Dataset entries:
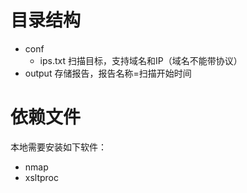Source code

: # 目录结构
- conf
    - ips.txt 扫描目标，支持域名和IP（域名不能带协议）
- output 存储报告，报告名称=扫描开始时间
    
    
# 依赖文件
本地需要安装如下软件：
- nmap
- xsltproc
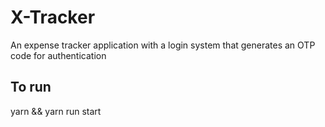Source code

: # X-Tracker

An expense tracker application with a login system that generates an OTP code for authentication

## To run

yarn && yarn run start
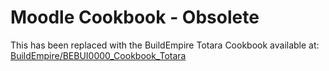 Moodle Cookbook - Obsolete
=========================

This has been replaced with the BuildEmpire Totara Cookbook available at: [BuildEmpire/BEBUI0000_Cookbook_Totara](https://github.com/BuildEmpire/BEBUI0000_Cookbook_Totara)
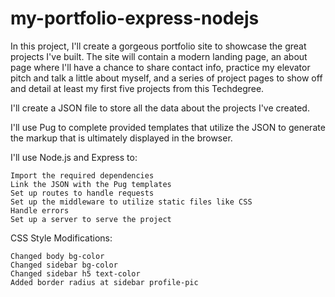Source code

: # my-portfolio-express-nodejs
 
In this project, I'll create a gorgeous portfolio site to showcase the great projects I've built. The site will contain a modern landing page, an about page where I'll have a chance to share contact info, practice my elevator pitch and talk a little about myself, and a series of project pages to show off and detail at least my first five projects from this Techdegree.

I'll create a JSON file to store all the data about the projects I've created.

I'll use Pug to complete provided templates that utilize the JSON to generate the markup that is ultimately displayed in the browser.

I'll use Node.js and Express to:

    Import the required dependencies
    Link the JSON with the Pug templates
    Set up routes to handle requests
    Set up the middleware to utilize static files like CSS
    Handle errors
    Set up a server to serve the project

CSS Style Modifications:

    Changed body bg-color
    Changed sidebar bg-color
    Changed sidebar h5 text-color
    Added border radius at sidebar profile-pic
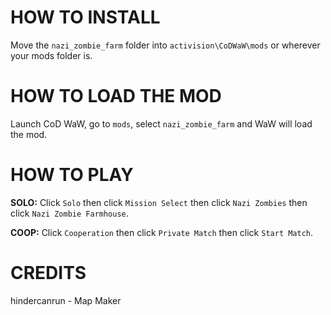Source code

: # HOW TO INSTALL

Move the `nazi_zombie_farm` folder into `activision\CoDWaW\mods` or wherever your mods folder is.

# HOW TO LOAD THE MOD

Launch CoD WaW, go to `mods`, select `nazi_zombie_farm` and WaW will load the mod.

# HOW TO PLAY

**SOLO:**
Click `Solo` then click `Mission Select` then click `Nazi Zombies` then click `Nazi Zombie Farmhouse`.

**COOP:**
Click `Cooperation` then click `Private Match` then click `Start Match`.

# CREDITS

hindercanrun - Map Maker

What you need to do
All lines from the one that contains "# HOW TO PLAY" to the end of the records above are to be copied exactly; leave out the rest.

Result
# HOW TO PLAY

**SOLO:**
Click `Solo` then click `Mission Select` then click `Nazi Zombies` then click `Nazi Zombie Farmhouse`.

**COOP:**
Click `Cooperation` then click `Private Match` then click `Start Match`.

# CREDITS

hindercanrun - Map Maker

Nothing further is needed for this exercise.